In the period over which the drama of the Dale Farm evictions was played out on the national media and press, there was a silence from one section of the society, a silence so deafening, it led me to question whether its Voice still existed or if that silence was permanent and never to be broken again.

 Over the course of the last century and beyond, one sure thing communities across the World could count upon was the unflinching and formidable solidarity of Women as a distinct group, the famed Sisterhood, the strong women of the World railing against the wiles of male dominated societies regardless of race, class, religion or culture, all united in their fight for the recognition women's civil and political rights, children's rights, the fight against prostitution, woman and child trafficking, forced marriages, religious oppression and a whole host of other similar campaigns. But on this particular and pertinent issue I ask this question:

 Where was the solidarity with the fellow mothers, the fellow wives and the children of Dale Farm?

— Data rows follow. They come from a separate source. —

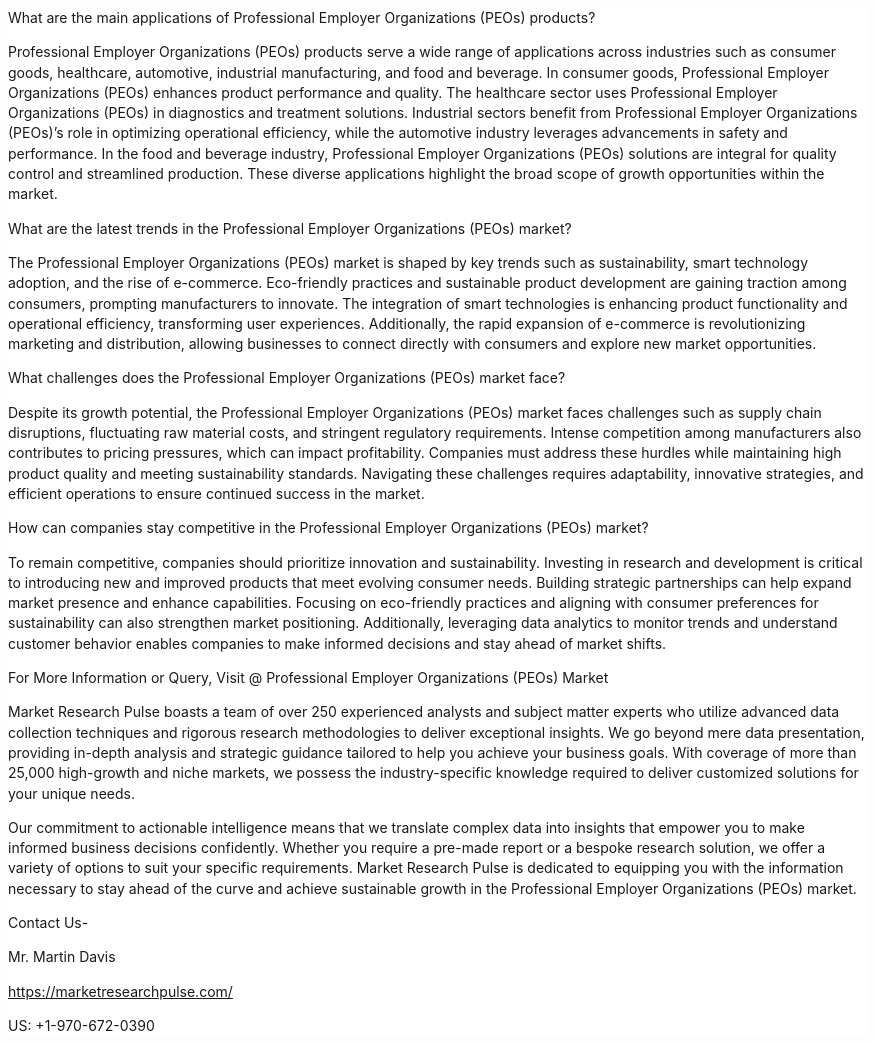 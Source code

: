 What are the main applications of Professional Employer Organizations (PEOs) products?

Professional Employer Organizations (PEOs) products serve a wide range of applications across industries such as consumer goods, healthcare, automotive, industrial manufacturing, and food and beverage. In consumer goods, Professional Employer Organizations (PEOs) enhances product performance and quality. The healthcare sector uses Professional Employer Organizations (PEOs) in diagnostics and treatment solutions. Industrial sectors benefit from Professional Employer Organizations (PEOs)’s role in optimizing operational efficiency, while the automotive industry leverages advancements in safety and performance. In the food and beverage industry, Professional Employer Organizations (PEOs) solutions are integral for quality control and streamlined production. These diverse applications highlight the broad scope of growth opportunities within the market.

What are the latest trends in the Professional Employer Organizations (PEOs) market?

The Professional Employer Organizations (PEOs) market is shaped by key trends such as sustainability, smart technology adoption, and the rise of e-commerce. Eco-friendly practices and sustainable product development are gaining traction among consumers, prompting manufacturers to innovate. The integration of smart technologies is enhancing product functionality and operational efficiency, transforming user experiences. Additionally, the rapid expansion of e-commerce is revolutionizing marketing and distribution, allowing businesses to connect directly with consumers and explore new market opportunities.

What challenges does the Professional Employer Organizations (PEOs) market face?

Despite its growth potential, the Professional Employer Organizations (PEOs) market faces challenges such as supply chain disruptions, fluctuating raw material costs, and stringent regulatory requirements. Intense competition among manufacturers also contributes to pricing pressures, which can impact profitability. Companies must address these hurdles while maintaining high product quality and meeting sustainability standards. Navigating these challenges requires adaptability, innovative strategies, and efficient operations to ensure continued success in the market.

How can companies stay competitive in the Professional Employer Organizations (PEOs) market?

To remain competitive, companies should prioritize innovation and sustainability. Investing in research and development is critical to introducing new and improved products that meet evolving consumer needs. Building strategic partnerships can help expand market presence and enhance capabilities. Focusing on eco-friendly practices and aligning with consumer preferences for sustainability can also strengthen market positioning. Additionally, leveraging data analytics to monitor trends and understand customer behavior enables companies to make informed decisions and stay ahead of market shifts.

For More Information or Query, Visit @ Professional Employer Organizations (PEOs) Market

Market Research Pulse boasts a team of over 250 experienced analysts and subject matter experts who utilize advanced data collection techniques and rigorous research methodologies to deliver exceptional insights. We go beyond mere data presentation, providing in-depth analysis and strategic guidance tailored to help you achieve your business goals. With coverage of more than 25,000 high-growth and niche markets, we possess the industry-specific knowledge required to deliver customized solutions for your unique needs.

Our commitment to actionable intelligence means that we translate complex data into insights that empower you to make informed business decisions confidently. Whether you require a pre-made report or a bespoke research solution, we offer a variety of options to suit your specific requirements. Market Research Pulse is dedicated to equipping you with the information necessary to stay ahead of the curve and achieve sustainable growth in the Professional Employer Organizations (PEOs) market.

Contact Us-

Mr. Martin Davis

https://marketresearchpulse.com/

US: +1-970-672-0390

 I certainly do not intend to be presumptuous in stating that if not the majority of people in general, the majority of women residing in the so-called ‘settled community' will have identified with and empathised to some degree with the core aims and desires of the most prominent members of that traveller community; those outspoken and formidable mothers and grandmothers. The desire to keep their families intact, the desire to see young children settled and their livelihoods undisrupted, the instinctive responsibility for the well-being and care of elderly relatives, the desire to propagate the lifestyle and cultures handed down through the generations, the importance of family history and its personal sacredness, the recognition of the importance of mutual support and assistance afforded by having the extended family to lend a hand particularly when one belongs to an ethnic group which has been consistently marginalised.  Surely, through all the rhetoric of the rights and wrongs of the planning law, one would have thought women of all backgrounds would have seen through the defiant words, the braggadocio of the likes of Kathleen McCarthy (a prominent Traveller spokeswoman, mother and grandmother) and recognised that far from being a compulsive lawbreaker, here was a mother who just like any other would in that situation, fighting in defence of her family's and in particular her children's futures in the face of an uncompassionate bureaucracy? And if this not be the case, I ask why not? Have we lost all sense of compassionate empathy, become so base, selfish and low in our relationships with others less fortunate, that even Woman, the more nobly and instinctively caring of the species is forced to suppress and subject her innate and valuable assets, her virtues to the prevalent macho drive?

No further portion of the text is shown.